Material for this exercise:
Start of Block

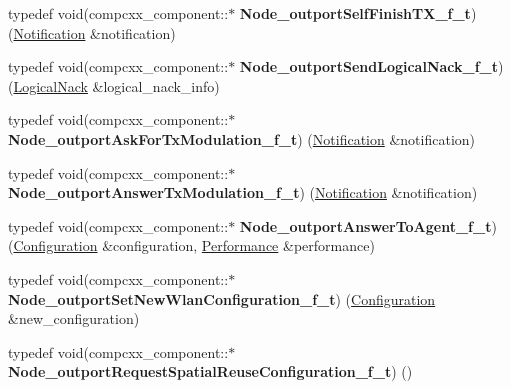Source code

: \begin{DoxyCompactItemize}
\item 
\mbox{\label{classcompcxx__component_a862b0c9aa0a29f8db0e7fa5c9d30f627}} 
typedef void(compcxx\+\_\+component\+::$\ast$ {\bfseries Node\+\_\+outport\+Self\+Finish\+T\+X\+\_\+f\+\_\+t}) (\hyperlink{structNotification}{Notification} \&notification)
\item 
\mbox{\label{classcompcxx__component_a089908d5367f9c1ae42739e55cf3b25a}} 
typedef void(compcxx\+\_\+component\+::$\ast$ {\bfseries Node\+\_\+outport\+Send\+Logical\+Nack\+\_\+f\+\_\+t}) (\hyperlink{structLogicalNack}{Logical\+Nack} \&logical\+\_\+nack\+\_\+info)
\item 
\mbox{\label{classcompcxx__component_aadb97834bcb0f5bc3b8cd79713f62944}} 
typedef void(compcxx\+\_\+component\+::$\ast$ {\bfseries Node\+\_\+outport\+Ask\+For\+Tx\+Modulation\+\_\+f\+\_\+t}) (\hyperlink{structNotification}{Notification} \&notification)
\item 
\mbox{\label{classcompcxx__component_af69a02618a8d2f8f6c1c9792a92c459f}} 
typedef void(compcxx\+\_\+component\+::$\ast$ {\bfseries Node\+\_\+outport\+Answer\+Tx\+Modulation\+\_\+f\+\_\+t}) (\hyperlink{structNotification}{Notification} \&notification)
\item 
\mbox{\label{classcompcxx__component_a0eb11913f26856b9ceb28385f299fa7e}} 
typedef void(compcxx\+\_\+component\+::$\ast$ {\bfseries Node\+\_\+outport\+Answer\+To\+Agent\+\_\+f\+\_\+t}) (\hyperlink{structConfiguration}{Configuration} \&configuration, \hyperlink{structPerformance}{Performance} \&performance)
\item 
\mbox{\label{classcompcxx__component_a0e928bd77e9c27615ff88f8b49f7b68b}} 
typedef void(compcxx\+\_\+component\+::$\ast$ {\bfseries Node\+\_\+outport\+Set\+New\+Wlan\+Configuration\+\_\+f\+\_\+t}) (\hyperlink{structConfiguration}{Configuration} \&new\+\_\+configuration)
\item 
\mbox{\label{classcompcxx__component_a1adf2972a45d9b9e3bc296cde6bebe98}} 
typedef void(compcxx\+\_\+component\+::$\ast$ {\bfseries Node\+\_\+outport\+Request\+Spatial\+Reuse\+Configuration\+\_\+f\+\_\+t}) ()

\end{DoxyCompactItemize}
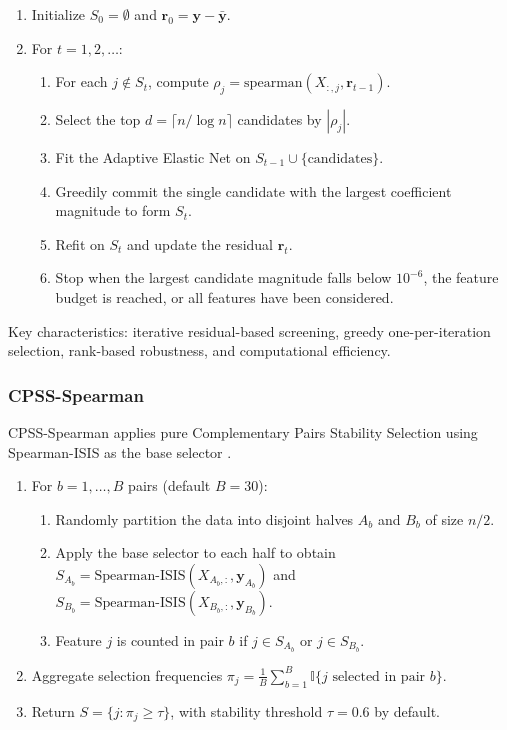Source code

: \documentclass[11pt]{article}
\begin{document}
\begin{enumerate}
\item Initialize $S_0 = \emptyset$ and $\mathbf{r}_0 = \mathbf{y} - \bar{\mathbf{y}}$.
\item For $t = 1, 2, \dots$:
  \begin{enumerate}
  \item For each $j \notin S_t$, compute $\rho_j = \mathrm{spearman}(X_{:,j}, \mathbf{r}_{t-1})$.
  \item Select the top $d = \lceil n / \log n \rceil$ candidates by $|\rho_j|$.
  \item Fit the Adaptive Elastic Net on $S_{t-1} \cup \{\text{candidates}\}$.
  \item Greedily commit the single candidate with the largest coefficient magnitude to form $S_t$.
  \item Refit on $S_t$ and update the residual $\mathbf{r}_t$.
  \item Stop when the largest candidate magnitude falls below $10^{-6}$, the feature budget is
  reached, or all features have been considered.
  \end{enumerate}
\end{enumerate}

Key characteristics: iterative residual-based screening, greedy one-per-iteration selection,
rank-based robustness, and computational efficiency.

\subsubsection{CPSS-Spearman}

CPSS-Spearman applies pure Complementary Pairs Stability Selection using Spearman-ISIS as the base
selector \citep{meinshausen2010,shah2013}.

\begin{enumerate}
\item For $b = 1, \dots, B$ pairs (default $B = 30$):
  \begin{enumerate}
  \item Randomly partition the data into disjoint halves $A_b$ and $B_b$ of size $n/2$.
  \item Apply the base selector to each half to obtain
  $S_{A_b} = \text{Spearman-ISIS}(X_{A_b,:}, \mathbf{y}_{A_b})$ and
  $S_{B_b} = \text{Spearman-ISIS}(X_{B_b,:}, \mathbf{y}_{B_b})$.
  \item Feature $j$ is counted in pair $b$ if $j \in S_{A_b}$ or $j \in S_{B_b}$.
  \end{enumerate}
\item Aggregate selection frequencies
$\pi_j = \tfrac{1}{B}\sum_{b=1}^{B} \mathbb{I}\{j \text{ selected in pair } b\}$.
\item Return $S = \{j : \pi_j \ge \tau\}$, with stability threshold $\tau = 0.6$ by default.
\end{enumerate}
\end{document}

End of Block

Task requirements:
After locating the line that contains "rank-based robustness, and", output it and the remaining lines of the material above, exactly as they read.

Answer for the task:
rank-based robustness, and computational efficiency.

\subsubsection{CPSS-Spearman}

CPSS-Spearman applies pure Complementary Pairs Stability Selection using Spearman-ISIS as the base
selector \citep{meinshausen2010,shah2013}.

\begin{enumerate}
\item For $b = 1, \dots, B$ pairs (default $B = 30$):
  \begin{enumerate}
  \item Randomly partition the data into disjoint halves $A_b$ and $B_b$ of size $n/2$.
  \item Apply the base selector to each half to obtain
  $S_{A_b} = \text{Spearman-ISIS}(X_{A_b,:}, \mathbf{y}_{A_b})$ and
  $S_{B_b} = \text{Spearman-ISIS}(X_{B_b,:}, \mathbf{y}_{B_b})$.
  \item Feature $j$ is counted in pair $b$ if $j \in S_{A_b}$ or $j \in S_{B_b}$.
  \end{enumerate}
\item Aggregate selection frequencies
$\pi_j = \tfrac{1}{B}\sum_{b=1}^{B} \mathbb{I}\{j \text{ selected in pair } b\}$.
\item Return $S = \{j : \pi_j \ge \tau\}$, with stability threshold $\tau = 0.6$ by default.
\end{enumerate}
\end{document}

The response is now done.